Prompt: Each line containing the word "rightarrow" must be copied from the material below.

Stored data:
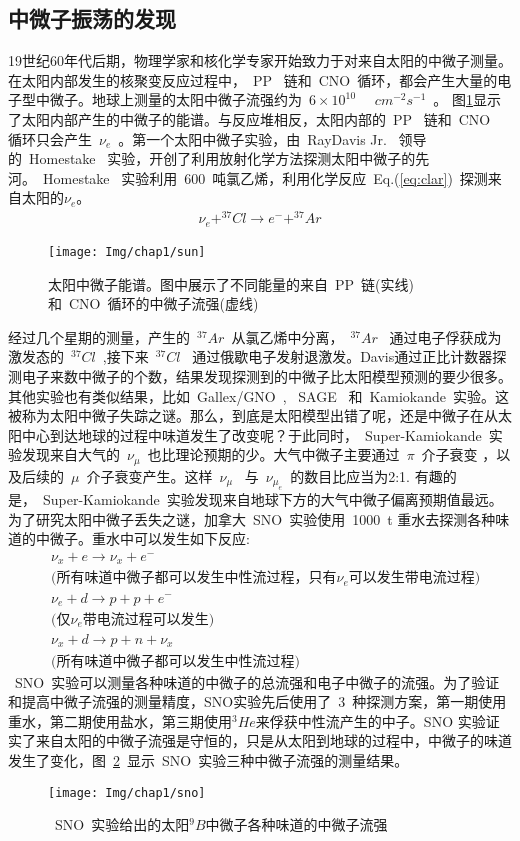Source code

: \subsection{中微子振荡的发现}
19世纪60年代后期，物理学家和核化学专家开始致力于对来自太阳的中微子测量。在太阳内部发生的核聚变反应过程中，~PP~ 链和~CNO~循环，都会产生大量的电子型中微子。地球上测量的太阳中微子流强约为~$6\times 10^{10}$~ ~$cm^{-2}s^{-1}$~。 图\ref{fig:sun}显示了太阳内部产生的中微子的能谱。与反应堆相反，太阳内部的~PP~ 链和~CNO~ 循环只会产生~$\nu_e$~。第一个太阳中微子实验，由~RayDavis Jr. ~领导的~Homestake~ 实验，开创了利用放射化学方法探测太阳中微子的先河。~Homestake~ 实验利用~600~吨氯乙烯，利用化学反应~Eq.(\ref{eq:clar})~探测来自太阳的$\nu_e$。
\begin{eqnarray}\label{eq:clar}
\nu_e + ^{37}Cl \rightarrow e^- + ^{37}Ar
\end{eqnarray}
\begin{figure}[!htbp]
  \centering
   \texttt{[image: Img/chap1/sun]}
    \caption{太阳中微子能谱。图中展示了不同能量的来自~PP~链(实线)和~CNO~循环的中微子流强(虚线)}
  \label{fig:sun}
\end{figure}
经过几个星期的测量，产生的~$^{37}Ar$~从氯乙烯中分离，~$^{37}Ar$~ 通过电子俘获成为激发态的~$^{37}Cl$~,接下来~$^{37}Cl$ ~通过俄歇电子发射退激发。Davis通过正比计数器探测电子来数中微子的个数，结果发现探测到的中微子比太阳模型预测的要少很多。其他实验也有类似结果，比如~Gallex/GNO~, ~SAGE~ 和~Kamiokande~实验。这被称为太阳中微子失踪之谜。那么，到底是太阳模型出错了呢，还是中微子在从太阳中心到达地球的过程中味道发生了改变呢？于此同时，~Super-Kamiokande~实验发现来自大气的~$\nu_{\mu}$~也比理论预期的少。大气中微子主要通过~$\pi$~介子衰变 ，以及后续的~$\mu$~介子衰变产生。这样~$\nu_{\mu}$~ 与~$\nu_{\mu_e}$~的数目比应当为2:1. 有趣的是，~Super-Kamiokande~实验发现来自地球下方的大气中微子偏离预期值最远。为了研究太阳中微子丢失之谜，加拿大~SNO~实验使用~1000~t 重水去探测各种味道的中微子。重水中可以发生如下反应:
\begin{eqnarray}\label{eq:sno}
&\nu_x +e  \rightarrow \nu_x + e^- \\
& \text{(所有味道中微子都可以发生中性流过程，只有$\nu_e$可以发生带电流过程)} \nonumber \\
&\nu_e +d \rightarrow p + p + e^- \\
& \text{(仅$\nu_e$带电流过程可以发生)} \nonumber \\
&\nu_x +d  \rightarrow p + n + \nu_x \\
& \text{(所有味道中微子都可以发生中性流过程)} \nonumber
\end{eqnarray}
~SNO~实验可以测量各种味道的中微子的总流强和电子中微子的流强。为了验证和提高中微子流强的测量精度，SNO实验先后使用了~3~种探测方案，第一期使用重水，第二期使用盐水，第三期使用$^{3}He$来俘获中性流产生的中子。SNO 实验证实了来自太阳的中微子流强是守恒的，只是从太阳到地球的过程中，中微子的味道发生了变化，图~\ref{fig:sno}~显示~SNO~实验三种中微子流强的测量结果。
\begin{figure}[!htbp]
  \centering
   \texttt{[image: Img/chap1/sno]}
    \caption{ ~SNO~实验给出的太阳$^{9}B$中微子各种味道的中微子流强}
  \label{fig:sno}
\end{figure}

Written solution:
\nu_e + ^{37}Cl \rightarrow e^- + ^{37}Ar
&\nu_x +e  \rightarrow \nu_x + e^- \\
&\nu_e +d \rightarrow p + p + e^- \\
&\nu_x +d  \rightarrow p + n + \nu_x \\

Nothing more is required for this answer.